遠藤浩良の雑記帳 当法人理事長遠藤浩良が個人的意見として発信する『遠藤浩良の薬学雑記帳』をお届けします。 薬学、薬業、医療に関する資料、情報、意見など盛りだくさんな内容です。
No.054
ヨーグルトは本当にお腹にいいの?

  我々日本人の日常の食生活は、味噌、醤油に始まり、さらに野菜から魚介類に至るいろいろな素材の漬物などで、ずっと昔から乳酸菌などによる各種発酵食品のお世話になって来ましたから、戦後 ”整腸作用が体に大変よろしい” という触れ込みで外国から入って来たヨーグルトは、同じ発酵食品ですから、昭和25年に本格的国内製造が始まると、かなり短期間の間に何の抵抗もなく素直に我々の食生活に定着しました。

  私の食事も今ではかなり洋風になり、朝はパン食で、これにはバナナ1本を細かく刻んで入れたヨーグルトが必ずたっぷりと添えられます。
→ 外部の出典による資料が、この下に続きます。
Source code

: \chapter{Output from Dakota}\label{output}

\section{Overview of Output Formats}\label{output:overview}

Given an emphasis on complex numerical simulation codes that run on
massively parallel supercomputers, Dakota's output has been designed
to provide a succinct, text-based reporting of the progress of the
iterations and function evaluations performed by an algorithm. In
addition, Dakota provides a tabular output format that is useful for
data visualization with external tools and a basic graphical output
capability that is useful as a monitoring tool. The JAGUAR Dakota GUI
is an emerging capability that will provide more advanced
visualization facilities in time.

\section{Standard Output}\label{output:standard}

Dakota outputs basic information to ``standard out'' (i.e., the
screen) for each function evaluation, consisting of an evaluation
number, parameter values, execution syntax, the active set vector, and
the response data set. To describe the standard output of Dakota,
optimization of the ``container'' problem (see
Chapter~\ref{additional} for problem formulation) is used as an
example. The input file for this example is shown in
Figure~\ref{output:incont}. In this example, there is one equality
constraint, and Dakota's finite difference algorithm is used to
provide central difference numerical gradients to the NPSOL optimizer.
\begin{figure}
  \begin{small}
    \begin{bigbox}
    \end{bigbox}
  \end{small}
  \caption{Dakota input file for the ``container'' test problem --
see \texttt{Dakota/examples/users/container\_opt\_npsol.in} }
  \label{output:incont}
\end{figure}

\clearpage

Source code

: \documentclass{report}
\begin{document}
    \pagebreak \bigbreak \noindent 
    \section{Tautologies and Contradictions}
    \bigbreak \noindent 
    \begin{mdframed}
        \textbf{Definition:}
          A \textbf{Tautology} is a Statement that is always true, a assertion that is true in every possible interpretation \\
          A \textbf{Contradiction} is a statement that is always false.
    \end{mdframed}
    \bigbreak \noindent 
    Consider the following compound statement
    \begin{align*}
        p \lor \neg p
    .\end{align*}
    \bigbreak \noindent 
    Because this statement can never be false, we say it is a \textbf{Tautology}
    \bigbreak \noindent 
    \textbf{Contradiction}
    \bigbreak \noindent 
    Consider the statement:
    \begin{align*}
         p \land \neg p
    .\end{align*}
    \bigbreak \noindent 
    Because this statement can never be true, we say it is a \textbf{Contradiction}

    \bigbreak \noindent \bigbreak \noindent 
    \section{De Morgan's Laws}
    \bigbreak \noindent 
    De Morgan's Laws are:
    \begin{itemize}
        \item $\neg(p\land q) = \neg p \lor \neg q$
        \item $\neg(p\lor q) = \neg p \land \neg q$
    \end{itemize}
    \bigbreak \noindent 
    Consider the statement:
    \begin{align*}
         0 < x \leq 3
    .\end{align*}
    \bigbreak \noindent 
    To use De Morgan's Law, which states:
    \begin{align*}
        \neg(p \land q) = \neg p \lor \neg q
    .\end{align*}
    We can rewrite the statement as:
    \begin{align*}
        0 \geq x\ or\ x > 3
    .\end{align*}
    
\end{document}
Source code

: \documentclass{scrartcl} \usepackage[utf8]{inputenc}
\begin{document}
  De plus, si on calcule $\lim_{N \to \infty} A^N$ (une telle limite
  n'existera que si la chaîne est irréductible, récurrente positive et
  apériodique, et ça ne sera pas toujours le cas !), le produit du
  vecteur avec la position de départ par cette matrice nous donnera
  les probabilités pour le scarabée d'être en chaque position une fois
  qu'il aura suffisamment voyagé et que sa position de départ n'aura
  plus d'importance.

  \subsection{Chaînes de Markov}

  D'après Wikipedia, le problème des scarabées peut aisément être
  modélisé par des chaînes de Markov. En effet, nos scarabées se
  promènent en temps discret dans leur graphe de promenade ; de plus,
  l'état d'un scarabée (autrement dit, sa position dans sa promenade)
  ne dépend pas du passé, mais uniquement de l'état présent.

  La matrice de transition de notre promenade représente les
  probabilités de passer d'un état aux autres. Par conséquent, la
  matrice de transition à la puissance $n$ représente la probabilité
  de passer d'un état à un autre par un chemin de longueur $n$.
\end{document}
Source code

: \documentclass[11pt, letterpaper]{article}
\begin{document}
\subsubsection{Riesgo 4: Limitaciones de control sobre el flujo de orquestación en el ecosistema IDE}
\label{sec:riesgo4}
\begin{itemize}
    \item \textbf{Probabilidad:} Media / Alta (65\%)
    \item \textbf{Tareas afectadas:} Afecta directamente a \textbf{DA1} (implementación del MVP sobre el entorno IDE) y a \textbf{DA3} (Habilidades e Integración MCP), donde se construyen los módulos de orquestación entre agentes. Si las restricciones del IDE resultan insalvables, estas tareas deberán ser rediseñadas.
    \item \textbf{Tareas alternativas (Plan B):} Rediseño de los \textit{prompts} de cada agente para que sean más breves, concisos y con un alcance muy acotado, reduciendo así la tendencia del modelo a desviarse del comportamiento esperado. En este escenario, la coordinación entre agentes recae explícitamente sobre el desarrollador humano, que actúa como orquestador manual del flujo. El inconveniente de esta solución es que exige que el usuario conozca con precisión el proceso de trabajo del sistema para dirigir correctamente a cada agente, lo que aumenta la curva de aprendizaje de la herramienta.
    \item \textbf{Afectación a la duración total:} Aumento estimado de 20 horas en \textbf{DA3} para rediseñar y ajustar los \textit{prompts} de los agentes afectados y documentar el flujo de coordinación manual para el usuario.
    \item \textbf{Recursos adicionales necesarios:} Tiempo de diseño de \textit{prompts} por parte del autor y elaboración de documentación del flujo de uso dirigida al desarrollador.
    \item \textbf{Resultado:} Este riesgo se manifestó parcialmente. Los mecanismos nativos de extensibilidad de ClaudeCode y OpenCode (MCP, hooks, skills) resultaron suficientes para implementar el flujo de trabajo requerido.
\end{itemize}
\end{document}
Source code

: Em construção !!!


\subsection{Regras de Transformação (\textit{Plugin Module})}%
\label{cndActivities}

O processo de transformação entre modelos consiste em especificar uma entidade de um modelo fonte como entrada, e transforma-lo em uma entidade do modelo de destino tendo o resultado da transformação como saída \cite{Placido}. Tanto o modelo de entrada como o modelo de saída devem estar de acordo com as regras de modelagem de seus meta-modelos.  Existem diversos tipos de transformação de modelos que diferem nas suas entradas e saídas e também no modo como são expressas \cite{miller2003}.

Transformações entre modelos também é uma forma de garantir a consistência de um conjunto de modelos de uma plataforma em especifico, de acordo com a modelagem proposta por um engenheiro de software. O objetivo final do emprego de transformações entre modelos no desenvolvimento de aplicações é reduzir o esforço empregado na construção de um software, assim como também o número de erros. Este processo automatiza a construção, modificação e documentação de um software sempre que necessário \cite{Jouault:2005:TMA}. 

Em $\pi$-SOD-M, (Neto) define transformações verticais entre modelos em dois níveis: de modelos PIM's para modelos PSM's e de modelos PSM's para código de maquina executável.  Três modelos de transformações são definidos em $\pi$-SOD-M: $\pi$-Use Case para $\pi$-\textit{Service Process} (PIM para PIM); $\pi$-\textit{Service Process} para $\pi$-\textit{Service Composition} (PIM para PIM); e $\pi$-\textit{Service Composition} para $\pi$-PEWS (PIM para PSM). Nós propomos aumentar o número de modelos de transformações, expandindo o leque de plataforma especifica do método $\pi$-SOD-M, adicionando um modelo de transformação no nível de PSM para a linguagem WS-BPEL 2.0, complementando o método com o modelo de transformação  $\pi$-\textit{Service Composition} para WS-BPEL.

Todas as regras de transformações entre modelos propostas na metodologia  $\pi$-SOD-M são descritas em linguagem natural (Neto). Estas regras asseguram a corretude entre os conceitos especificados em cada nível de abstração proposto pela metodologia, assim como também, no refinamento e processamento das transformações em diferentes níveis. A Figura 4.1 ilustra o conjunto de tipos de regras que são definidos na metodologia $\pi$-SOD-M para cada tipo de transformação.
このお蔭で私の腸内細菌叢は何時も極めて良好な状態に保たれているのだと信じています。

  しかし、インターネットで調べてみますと、そうした個人的な "感想” や ”信念” は山ほど出て来るのですが、この考え方を科学的に証明する確かな ”エビデンス” となると、実はほとんどお目にかかれません。もちろん、名だたる乳業会社はそれぞれにそれなりの資料を ”研究レポート” の形で提出してはいるのですが。

  そんな状況下、実際ヨーグルトにはそれほどの効果を期待できないのかもしれないという研究結果が、最近とみに注目を浴びている米国の新しい医学誌 Science Translational Medicine に

http://www.ncbi.nlm.nih.gov/sites/entrez/22030749

http://stm.sciencemag.org/content/3/106/106ra106

    The Impact of a consortium of fermented milk strains on the gut microbiome of mice and monozygotic twins

Sci. Transl. Med. 2011; Oct 26, 3 (106) : 106ra106

として発表されたのです。

  すなわち、米国ミズーリ州セントルイスにあるワシントン大学の Nathan McNulty 氏らは、腸内細菌の多様性、腸内環境の個人差などの要因で実は厳密な実験の実施が難しいという困難な課題に対処するために、ヒトでは一卵性双生児(成人女性の7組)を、動物実験では無菌マウスを用いて、ヨーグルトの摂取が腸内細菌に及ぼす影響を綿密に調べました。

  具体的には、双生児の一方に5種類の乳酸菌を含む市販のヨーグルルトを1日2回、7週間にわたり食べさせ、他方にはヨーグルトを食べないように指示し、その間と前後4週間、定期的に採取した大便中の細菌の種類や、細菌中で活性化されている遺伝子を検討しました。その結果、いずれの指標についても、双子の間に違いが認められなかったのです。

  また、無菌マウスの腸内に15種類のヒト腸内細菌を定着させて、その活動に対するヨーグルトの影響を調べましたが、ヒト同様に違いを認めることは出来なかったのです。(ただ、糖分解酵素群遺伝子の活性化に僅かの差が認められはしましたが)

  もちろん、ヒトの実験では僅かに双生児7組と被験例数が少な過ぎる点、また動物実験では人間の腸内細菌がマウスの腸内でもヒトの腸内と同様の挙動をするのかどうかという疑問がある点など、多々問題点がありますから、この研究結果だけで ”ヨーグルトに効果なし” との結論を引き出すのはもちろん時期尚早であります。

  それにしても、ちょっとガッカリした方は多いのではないかと思いますが、我々の ”信念” から来る日常生活上の ”常識” には意外に穴があるのかもしれません。でも、別にエビデンスはなくても、それが何か生活に実質的な悪影響を及ぼしているのでない限りは、それはそれで良しとしていいのかもしれません。でも、考えてみると、科学者の立場としては結構難しい問題ですね。

  ですから、この論文は市民の日常生活の科学性に関する格好の話題だと思ったものですから、”yogurt twins” で検索してみましたら外国の報道は実に沢山出て来るのに、日本語で検索したのでは何も出て来ませんでした。でも、その後一所懸命に探したら、やっと以下の2つ

が見つかるというまことに淋しい状況でした。

  我が国の新聞やテレビというマスメディアは企業収入の過半を広告に頼っていますが、その中で乳業会社の商品は大きな存在ですから、これに疑問を呈する上記の論文についてマスメディアは遠慮して報道しないのかもしれませんね。